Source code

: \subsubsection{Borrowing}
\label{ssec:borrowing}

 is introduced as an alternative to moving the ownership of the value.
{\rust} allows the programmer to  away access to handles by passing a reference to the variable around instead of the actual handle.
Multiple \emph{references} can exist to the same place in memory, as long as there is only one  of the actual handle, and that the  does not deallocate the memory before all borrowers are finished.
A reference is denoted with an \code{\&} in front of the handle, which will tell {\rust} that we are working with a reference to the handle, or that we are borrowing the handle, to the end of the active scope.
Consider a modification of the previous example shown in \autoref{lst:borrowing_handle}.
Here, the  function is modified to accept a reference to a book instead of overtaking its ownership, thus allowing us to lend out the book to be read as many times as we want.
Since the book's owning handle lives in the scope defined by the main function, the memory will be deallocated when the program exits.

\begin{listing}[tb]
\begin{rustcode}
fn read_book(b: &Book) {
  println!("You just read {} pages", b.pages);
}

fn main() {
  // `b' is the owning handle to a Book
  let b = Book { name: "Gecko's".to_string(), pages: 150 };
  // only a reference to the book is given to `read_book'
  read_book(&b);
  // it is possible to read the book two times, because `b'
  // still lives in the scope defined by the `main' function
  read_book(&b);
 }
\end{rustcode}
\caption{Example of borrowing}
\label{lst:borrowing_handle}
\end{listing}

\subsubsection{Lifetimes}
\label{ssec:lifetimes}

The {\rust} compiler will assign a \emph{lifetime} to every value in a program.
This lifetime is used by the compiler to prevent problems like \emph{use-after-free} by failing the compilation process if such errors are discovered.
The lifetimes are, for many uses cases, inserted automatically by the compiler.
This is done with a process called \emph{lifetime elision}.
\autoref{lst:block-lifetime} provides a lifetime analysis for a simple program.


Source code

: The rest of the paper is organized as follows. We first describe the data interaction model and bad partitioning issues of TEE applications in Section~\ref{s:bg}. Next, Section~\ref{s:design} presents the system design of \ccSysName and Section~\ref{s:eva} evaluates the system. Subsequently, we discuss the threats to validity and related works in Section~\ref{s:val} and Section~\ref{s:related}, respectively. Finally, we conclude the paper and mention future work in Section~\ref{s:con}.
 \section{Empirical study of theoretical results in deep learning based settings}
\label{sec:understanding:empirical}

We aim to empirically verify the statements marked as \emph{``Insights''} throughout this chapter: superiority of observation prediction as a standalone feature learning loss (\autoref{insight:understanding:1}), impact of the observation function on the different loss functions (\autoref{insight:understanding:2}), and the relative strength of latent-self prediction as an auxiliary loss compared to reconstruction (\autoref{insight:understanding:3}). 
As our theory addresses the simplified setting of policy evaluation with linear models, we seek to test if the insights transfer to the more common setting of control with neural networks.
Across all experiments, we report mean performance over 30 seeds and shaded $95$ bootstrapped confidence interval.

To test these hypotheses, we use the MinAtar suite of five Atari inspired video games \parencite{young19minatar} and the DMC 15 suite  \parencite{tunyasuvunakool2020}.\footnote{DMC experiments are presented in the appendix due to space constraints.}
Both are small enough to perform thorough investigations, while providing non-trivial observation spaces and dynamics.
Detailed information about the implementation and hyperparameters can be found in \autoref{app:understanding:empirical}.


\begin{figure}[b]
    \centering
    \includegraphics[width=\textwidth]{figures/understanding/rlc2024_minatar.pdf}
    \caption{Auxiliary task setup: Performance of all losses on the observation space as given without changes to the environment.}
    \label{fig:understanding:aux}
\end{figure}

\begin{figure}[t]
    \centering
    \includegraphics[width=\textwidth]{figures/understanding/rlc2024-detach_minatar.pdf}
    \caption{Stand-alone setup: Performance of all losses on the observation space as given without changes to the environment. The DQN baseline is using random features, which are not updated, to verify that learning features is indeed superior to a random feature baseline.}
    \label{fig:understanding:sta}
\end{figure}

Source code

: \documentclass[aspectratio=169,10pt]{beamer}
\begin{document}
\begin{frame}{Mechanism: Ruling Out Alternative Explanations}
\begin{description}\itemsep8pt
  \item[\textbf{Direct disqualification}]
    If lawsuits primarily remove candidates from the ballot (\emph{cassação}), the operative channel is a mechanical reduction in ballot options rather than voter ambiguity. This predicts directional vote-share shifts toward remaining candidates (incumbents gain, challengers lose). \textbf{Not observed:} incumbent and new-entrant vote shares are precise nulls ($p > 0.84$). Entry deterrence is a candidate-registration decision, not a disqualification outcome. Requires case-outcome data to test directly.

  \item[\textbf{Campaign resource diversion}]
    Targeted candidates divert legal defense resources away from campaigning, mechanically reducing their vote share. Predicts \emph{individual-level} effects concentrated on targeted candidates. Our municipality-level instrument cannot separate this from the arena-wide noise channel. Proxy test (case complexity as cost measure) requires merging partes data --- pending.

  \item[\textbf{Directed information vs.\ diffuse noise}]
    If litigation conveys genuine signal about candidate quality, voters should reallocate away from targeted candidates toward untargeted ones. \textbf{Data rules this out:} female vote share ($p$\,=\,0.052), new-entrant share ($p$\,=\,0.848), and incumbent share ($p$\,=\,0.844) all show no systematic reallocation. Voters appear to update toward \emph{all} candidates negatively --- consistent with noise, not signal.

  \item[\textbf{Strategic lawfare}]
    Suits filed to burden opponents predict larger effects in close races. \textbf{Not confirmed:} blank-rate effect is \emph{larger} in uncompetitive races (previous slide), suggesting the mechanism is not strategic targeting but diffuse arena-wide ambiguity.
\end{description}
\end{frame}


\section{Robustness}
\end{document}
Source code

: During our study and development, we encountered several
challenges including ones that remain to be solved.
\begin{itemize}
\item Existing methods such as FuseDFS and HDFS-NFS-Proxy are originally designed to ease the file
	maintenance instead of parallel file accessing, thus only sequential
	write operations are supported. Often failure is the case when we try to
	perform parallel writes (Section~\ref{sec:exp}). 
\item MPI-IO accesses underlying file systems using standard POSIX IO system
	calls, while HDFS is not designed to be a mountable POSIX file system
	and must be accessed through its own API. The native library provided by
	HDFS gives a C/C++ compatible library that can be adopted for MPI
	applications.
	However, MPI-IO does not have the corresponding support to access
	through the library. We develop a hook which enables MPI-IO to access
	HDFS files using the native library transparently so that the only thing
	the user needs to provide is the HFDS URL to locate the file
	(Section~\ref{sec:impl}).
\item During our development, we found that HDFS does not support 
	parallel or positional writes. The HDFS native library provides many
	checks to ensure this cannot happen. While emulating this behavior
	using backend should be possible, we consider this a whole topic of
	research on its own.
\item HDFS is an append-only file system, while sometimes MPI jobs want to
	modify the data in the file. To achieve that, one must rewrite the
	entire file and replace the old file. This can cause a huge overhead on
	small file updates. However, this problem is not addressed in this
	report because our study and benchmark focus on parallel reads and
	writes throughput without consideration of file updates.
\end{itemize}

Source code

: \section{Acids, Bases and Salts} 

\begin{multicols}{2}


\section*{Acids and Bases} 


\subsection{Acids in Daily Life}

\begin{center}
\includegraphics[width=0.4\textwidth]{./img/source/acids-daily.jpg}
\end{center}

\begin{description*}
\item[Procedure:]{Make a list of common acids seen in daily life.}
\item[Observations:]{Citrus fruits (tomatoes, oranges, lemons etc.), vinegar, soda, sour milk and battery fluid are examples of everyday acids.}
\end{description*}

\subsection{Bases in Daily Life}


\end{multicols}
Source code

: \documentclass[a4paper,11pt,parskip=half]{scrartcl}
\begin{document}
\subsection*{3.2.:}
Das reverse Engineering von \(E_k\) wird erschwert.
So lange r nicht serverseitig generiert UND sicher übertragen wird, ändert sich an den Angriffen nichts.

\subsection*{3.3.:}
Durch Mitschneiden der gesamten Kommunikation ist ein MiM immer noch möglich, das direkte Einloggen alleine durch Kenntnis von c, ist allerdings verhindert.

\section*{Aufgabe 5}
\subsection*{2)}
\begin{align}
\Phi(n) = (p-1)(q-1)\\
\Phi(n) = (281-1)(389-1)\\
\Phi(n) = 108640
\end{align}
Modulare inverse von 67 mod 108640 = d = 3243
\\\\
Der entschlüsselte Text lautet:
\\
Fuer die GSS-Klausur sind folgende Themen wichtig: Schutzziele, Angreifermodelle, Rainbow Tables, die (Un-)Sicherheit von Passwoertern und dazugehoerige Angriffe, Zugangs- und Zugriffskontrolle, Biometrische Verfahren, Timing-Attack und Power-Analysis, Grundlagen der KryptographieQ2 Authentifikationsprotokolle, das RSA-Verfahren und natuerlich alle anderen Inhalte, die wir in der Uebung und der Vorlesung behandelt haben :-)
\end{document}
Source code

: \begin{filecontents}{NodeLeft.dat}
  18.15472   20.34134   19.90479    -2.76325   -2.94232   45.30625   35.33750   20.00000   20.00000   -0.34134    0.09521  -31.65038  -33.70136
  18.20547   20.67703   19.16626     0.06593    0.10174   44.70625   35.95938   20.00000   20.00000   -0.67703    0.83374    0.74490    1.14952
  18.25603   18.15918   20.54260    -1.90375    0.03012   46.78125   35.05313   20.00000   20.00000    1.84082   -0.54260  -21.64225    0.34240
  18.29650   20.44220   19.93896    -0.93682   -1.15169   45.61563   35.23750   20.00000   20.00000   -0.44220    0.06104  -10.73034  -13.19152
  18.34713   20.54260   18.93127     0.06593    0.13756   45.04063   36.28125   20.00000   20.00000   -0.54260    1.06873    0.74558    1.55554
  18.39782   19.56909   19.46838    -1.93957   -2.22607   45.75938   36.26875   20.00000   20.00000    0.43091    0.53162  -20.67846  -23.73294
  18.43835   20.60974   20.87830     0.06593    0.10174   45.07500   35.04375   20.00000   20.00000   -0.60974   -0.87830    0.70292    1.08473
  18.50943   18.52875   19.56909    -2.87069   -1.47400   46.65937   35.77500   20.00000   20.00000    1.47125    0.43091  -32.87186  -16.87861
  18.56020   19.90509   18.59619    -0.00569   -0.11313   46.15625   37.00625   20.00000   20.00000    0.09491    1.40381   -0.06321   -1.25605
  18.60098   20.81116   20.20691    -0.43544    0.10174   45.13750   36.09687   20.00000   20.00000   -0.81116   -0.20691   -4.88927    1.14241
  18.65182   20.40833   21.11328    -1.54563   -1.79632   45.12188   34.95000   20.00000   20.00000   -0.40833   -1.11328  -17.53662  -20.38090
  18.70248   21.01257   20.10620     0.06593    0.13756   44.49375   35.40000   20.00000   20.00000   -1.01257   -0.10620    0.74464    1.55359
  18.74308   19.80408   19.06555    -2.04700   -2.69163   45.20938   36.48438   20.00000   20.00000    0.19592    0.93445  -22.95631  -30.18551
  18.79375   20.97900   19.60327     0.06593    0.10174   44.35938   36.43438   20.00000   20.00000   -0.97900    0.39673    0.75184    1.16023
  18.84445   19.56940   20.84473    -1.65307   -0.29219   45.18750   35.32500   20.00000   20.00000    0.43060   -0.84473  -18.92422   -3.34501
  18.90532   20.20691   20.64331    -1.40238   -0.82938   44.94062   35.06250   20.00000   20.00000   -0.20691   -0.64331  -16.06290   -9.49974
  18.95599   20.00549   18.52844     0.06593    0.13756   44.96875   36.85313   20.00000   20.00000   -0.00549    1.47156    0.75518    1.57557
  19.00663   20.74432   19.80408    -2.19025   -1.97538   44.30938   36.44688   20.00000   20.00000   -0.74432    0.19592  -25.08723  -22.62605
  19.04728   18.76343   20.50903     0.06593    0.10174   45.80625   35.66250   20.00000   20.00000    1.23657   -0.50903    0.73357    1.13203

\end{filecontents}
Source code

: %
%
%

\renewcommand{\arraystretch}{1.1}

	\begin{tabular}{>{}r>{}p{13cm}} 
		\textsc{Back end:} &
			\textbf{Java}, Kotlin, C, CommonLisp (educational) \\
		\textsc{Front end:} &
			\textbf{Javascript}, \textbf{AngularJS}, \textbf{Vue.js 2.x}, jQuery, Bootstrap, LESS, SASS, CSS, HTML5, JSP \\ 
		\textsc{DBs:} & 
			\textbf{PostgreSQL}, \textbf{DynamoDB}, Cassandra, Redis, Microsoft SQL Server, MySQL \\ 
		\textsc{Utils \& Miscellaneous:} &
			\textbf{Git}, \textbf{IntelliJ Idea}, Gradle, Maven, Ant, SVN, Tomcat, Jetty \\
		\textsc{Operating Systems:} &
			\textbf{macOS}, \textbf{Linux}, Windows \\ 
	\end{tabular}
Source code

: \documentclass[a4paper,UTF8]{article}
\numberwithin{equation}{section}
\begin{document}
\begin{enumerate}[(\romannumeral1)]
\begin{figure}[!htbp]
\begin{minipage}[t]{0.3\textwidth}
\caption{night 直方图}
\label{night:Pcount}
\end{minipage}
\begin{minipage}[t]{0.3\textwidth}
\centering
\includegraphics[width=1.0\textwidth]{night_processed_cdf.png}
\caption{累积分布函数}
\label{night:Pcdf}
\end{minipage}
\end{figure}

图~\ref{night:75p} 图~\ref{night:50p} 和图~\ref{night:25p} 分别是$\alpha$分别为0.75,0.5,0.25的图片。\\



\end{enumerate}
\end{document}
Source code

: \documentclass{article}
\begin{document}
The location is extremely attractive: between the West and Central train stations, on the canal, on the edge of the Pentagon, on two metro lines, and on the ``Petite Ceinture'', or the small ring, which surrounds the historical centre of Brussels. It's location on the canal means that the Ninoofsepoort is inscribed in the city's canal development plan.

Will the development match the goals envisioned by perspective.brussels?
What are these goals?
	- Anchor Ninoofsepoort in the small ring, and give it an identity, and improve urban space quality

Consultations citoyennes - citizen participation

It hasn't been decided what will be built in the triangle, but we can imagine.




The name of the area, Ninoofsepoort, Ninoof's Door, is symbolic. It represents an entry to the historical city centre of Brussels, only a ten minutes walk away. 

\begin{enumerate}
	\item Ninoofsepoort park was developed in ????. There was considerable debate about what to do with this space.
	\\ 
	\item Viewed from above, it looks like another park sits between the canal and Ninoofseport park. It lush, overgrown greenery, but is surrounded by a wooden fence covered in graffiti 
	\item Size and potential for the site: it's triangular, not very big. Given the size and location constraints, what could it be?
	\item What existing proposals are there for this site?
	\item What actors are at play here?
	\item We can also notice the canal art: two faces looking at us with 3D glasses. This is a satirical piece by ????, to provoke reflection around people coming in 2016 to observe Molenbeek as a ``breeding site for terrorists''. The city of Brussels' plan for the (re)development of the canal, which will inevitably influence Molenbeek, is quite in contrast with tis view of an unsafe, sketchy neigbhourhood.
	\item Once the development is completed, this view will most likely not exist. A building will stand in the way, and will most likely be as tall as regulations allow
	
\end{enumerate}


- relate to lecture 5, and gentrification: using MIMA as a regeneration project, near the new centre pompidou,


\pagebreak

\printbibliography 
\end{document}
_ _ _ _ _ _ _
Task to carry out:
Set down only the lines above that fall between the line holding "applications." and the line holding "entire file and", inclusive, keeping each exact.

Result for this exercise:
	applications.
	However, MPI-IO does not have the corresponding support to access
	through the library. We develop a hook which enables MPI-IO to access
	HDFS files using the native library transparently so that the only thing
	the user needs to provide is the HFDS URL to locate the file
	(Section~\ref{sec:impl}).
\item During our development, we found that HDFS does not support 
	parallel or positional writes. The HDFS native library provides many
	checks to ensure this cannot happen. While emulating this behavior
	using backend should be possible, we consider this a whole topic of
	research on its own.
\item HDFS is an append-only file system, while sometimes MPI jobs want to
	modify the data in the file. To achieve that, one must rewrite the
	entire file and replace the old file. This can cause a huge overhead on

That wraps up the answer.